▶ [Task statement] From the listing below, pull out every line where the string "cover" appears.

• • •

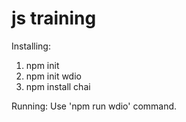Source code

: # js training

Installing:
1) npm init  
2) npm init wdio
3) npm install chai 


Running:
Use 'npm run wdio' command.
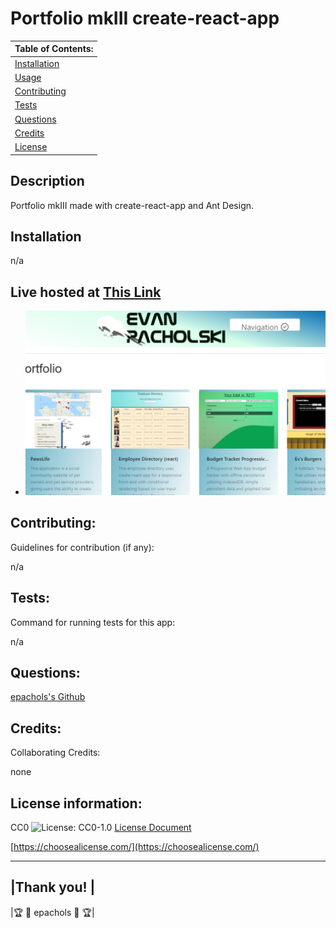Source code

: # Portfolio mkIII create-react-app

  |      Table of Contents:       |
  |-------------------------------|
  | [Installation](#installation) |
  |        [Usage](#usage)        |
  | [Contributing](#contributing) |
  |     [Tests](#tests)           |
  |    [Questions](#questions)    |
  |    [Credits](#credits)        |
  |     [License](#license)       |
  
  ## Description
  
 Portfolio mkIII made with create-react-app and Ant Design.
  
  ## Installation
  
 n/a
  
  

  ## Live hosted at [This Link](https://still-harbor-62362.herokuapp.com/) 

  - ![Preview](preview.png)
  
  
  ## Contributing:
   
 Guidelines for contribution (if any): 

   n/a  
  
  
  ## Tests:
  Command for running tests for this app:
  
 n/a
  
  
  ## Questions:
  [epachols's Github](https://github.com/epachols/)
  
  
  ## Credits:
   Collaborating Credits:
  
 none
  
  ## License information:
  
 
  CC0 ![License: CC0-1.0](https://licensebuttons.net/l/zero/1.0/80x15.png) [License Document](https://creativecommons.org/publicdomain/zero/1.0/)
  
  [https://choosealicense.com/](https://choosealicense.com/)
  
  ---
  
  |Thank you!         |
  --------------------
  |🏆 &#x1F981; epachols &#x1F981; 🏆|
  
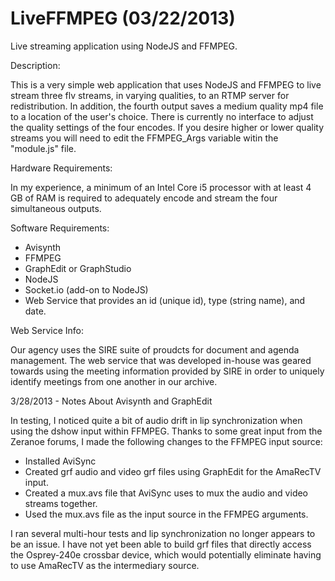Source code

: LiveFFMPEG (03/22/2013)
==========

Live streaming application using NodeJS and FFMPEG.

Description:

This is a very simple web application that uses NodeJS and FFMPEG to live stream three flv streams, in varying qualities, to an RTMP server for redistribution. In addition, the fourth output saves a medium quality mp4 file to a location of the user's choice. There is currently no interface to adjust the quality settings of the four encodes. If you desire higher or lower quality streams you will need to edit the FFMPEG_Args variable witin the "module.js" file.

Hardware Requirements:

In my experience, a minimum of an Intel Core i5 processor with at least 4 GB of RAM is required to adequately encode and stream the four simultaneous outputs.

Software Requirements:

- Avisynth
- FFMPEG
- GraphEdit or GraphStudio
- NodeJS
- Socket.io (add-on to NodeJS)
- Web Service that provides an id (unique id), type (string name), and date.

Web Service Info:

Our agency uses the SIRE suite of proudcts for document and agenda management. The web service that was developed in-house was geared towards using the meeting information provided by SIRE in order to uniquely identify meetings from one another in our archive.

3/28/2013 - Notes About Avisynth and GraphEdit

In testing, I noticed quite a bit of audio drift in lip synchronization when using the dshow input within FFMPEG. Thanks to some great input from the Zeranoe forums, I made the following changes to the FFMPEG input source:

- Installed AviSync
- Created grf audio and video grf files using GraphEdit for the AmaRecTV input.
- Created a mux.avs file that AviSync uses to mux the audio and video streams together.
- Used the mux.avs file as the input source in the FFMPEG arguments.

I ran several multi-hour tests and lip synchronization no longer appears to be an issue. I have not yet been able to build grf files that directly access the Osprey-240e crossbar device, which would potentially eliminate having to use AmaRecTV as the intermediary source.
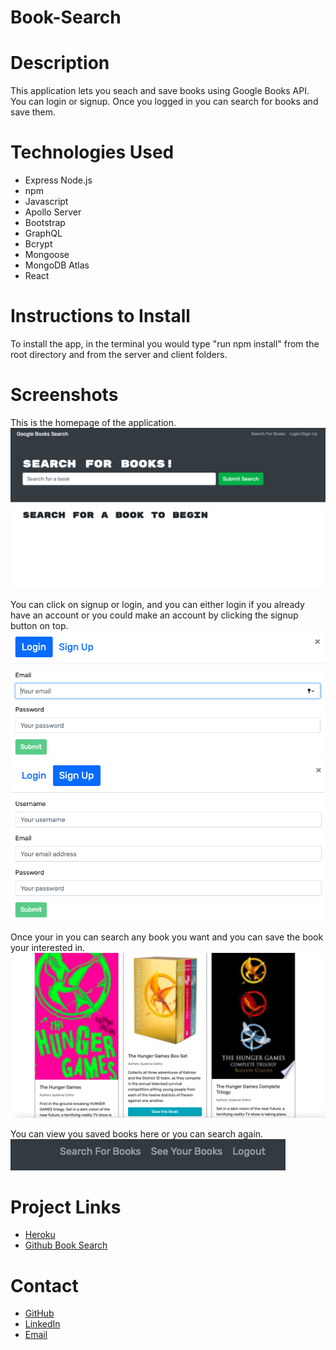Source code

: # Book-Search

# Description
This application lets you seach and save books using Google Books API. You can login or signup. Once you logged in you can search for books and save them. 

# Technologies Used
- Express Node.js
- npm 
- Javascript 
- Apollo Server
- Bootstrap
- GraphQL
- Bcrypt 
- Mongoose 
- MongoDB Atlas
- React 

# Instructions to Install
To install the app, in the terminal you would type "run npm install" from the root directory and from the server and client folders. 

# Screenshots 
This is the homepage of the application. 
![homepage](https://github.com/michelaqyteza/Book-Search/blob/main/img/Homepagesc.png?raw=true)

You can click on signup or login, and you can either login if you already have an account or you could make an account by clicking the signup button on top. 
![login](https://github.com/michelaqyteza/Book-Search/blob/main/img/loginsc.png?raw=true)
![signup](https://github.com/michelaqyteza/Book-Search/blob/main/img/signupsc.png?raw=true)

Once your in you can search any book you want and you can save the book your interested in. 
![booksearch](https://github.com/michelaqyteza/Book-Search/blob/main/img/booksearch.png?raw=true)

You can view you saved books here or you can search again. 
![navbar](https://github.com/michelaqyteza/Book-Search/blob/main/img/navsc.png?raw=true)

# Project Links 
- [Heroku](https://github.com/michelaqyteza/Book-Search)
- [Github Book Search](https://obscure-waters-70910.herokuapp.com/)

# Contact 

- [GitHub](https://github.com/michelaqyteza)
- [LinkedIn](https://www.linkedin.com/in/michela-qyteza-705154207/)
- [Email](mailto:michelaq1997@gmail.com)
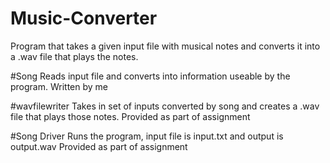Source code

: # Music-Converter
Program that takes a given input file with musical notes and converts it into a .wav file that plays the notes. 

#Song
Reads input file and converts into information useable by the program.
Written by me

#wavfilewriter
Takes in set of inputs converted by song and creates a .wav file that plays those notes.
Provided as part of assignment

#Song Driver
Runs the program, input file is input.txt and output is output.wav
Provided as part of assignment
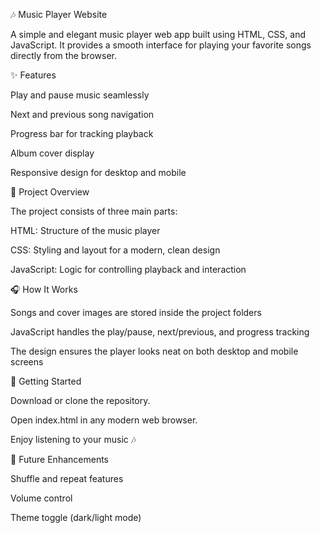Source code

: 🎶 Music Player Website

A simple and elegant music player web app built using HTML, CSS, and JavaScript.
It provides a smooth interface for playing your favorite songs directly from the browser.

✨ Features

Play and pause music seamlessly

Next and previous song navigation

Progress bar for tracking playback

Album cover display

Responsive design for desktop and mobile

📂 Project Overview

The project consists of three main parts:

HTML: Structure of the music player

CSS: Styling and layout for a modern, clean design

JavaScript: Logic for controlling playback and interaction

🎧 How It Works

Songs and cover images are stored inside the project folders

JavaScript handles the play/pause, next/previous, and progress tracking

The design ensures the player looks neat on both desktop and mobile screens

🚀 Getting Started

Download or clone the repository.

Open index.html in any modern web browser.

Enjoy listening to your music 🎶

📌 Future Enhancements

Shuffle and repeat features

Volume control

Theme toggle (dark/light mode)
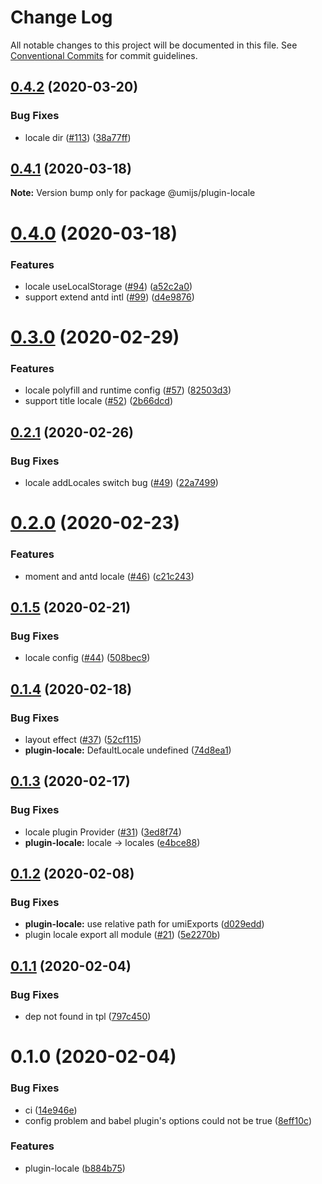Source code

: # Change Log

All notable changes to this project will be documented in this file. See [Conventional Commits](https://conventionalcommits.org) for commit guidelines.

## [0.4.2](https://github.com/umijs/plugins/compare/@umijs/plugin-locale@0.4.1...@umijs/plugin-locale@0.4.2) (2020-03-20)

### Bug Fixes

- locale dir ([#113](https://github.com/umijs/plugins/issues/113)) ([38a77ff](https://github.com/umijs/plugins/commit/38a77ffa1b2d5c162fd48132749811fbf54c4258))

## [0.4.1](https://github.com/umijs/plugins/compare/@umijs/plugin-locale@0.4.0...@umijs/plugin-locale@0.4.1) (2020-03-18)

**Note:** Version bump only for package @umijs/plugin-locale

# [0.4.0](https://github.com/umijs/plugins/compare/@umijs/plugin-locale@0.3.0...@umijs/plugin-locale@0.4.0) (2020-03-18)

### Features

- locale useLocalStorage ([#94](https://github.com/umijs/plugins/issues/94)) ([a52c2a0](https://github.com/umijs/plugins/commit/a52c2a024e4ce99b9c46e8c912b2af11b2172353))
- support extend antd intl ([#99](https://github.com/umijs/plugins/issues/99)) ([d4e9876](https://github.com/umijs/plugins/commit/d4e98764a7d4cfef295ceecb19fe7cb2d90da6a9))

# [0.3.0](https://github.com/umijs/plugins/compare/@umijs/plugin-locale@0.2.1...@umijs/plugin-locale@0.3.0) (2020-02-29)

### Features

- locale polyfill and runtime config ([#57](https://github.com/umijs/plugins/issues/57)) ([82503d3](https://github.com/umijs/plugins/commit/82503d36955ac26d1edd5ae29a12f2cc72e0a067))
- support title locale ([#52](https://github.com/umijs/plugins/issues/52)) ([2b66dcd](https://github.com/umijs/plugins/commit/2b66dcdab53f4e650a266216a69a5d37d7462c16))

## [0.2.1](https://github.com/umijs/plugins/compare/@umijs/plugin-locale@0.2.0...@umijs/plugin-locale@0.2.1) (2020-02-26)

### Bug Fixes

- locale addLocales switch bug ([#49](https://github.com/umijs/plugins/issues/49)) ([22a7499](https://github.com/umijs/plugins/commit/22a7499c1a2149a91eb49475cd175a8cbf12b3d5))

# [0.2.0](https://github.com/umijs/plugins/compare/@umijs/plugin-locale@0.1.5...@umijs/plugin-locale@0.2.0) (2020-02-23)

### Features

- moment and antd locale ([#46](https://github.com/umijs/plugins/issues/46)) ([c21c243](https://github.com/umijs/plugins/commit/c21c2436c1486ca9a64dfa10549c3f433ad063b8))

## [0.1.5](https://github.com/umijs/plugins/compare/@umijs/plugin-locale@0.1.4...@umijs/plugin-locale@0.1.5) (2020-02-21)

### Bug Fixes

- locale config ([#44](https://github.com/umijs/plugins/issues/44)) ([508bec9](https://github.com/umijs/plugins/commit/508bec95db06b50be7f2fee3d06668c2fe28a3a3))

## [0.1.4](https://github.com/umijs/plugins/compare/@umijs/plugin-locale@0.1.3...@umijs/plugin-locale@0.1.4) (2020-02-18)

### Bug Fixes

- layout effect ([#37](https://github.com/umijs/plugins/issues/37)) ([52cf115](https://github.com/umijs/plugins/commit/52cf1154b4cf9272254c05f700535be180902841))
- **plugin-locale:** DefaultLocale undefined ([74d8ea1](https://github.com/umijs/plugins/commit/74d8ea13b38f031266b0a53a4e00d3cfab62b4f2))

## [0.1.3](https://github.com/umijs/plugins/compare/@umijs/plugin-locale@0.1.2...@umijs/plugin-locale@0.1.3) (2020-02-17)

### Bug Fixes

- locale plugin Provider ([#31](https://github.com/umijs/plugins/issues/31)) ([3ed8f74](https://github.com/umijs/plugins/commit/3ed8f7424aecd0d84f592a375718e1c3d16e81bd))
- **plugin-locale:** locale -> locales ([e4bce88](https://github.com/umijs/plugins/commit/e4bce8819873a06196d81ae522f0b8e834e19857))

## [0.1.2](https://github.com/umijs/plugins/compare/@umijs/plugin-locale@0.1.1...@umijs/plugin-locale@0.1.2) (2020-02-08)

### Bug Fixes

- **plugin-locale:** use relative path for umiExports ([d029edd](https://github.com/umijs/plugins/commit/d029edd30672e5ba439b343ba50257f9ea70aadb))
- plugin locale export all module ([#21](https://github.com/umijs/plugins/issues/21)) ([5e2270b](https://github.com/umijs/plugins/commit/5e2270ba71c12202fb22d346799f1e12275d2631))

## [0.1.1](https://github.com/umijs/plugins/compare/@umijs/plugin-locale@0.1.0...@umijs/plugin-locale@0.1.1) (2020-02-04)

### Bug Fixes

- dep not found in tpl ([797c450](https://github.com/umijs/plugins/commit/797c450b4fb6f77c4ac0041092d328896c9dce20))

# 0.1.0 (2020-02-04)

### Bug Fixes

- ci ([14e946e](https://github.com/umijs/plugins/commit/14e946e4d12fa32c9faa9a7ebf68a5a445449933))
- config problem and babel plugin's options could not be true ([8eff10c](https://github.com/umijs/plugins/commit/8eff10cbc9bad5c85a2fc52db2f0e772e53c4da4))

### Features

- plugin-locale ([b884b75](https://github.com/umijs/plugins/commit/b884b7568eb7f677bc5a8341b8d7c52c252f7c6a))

• • •

▶ [Reply to the exercise]
Album cover display
Songs and cover images are stored inside the project folders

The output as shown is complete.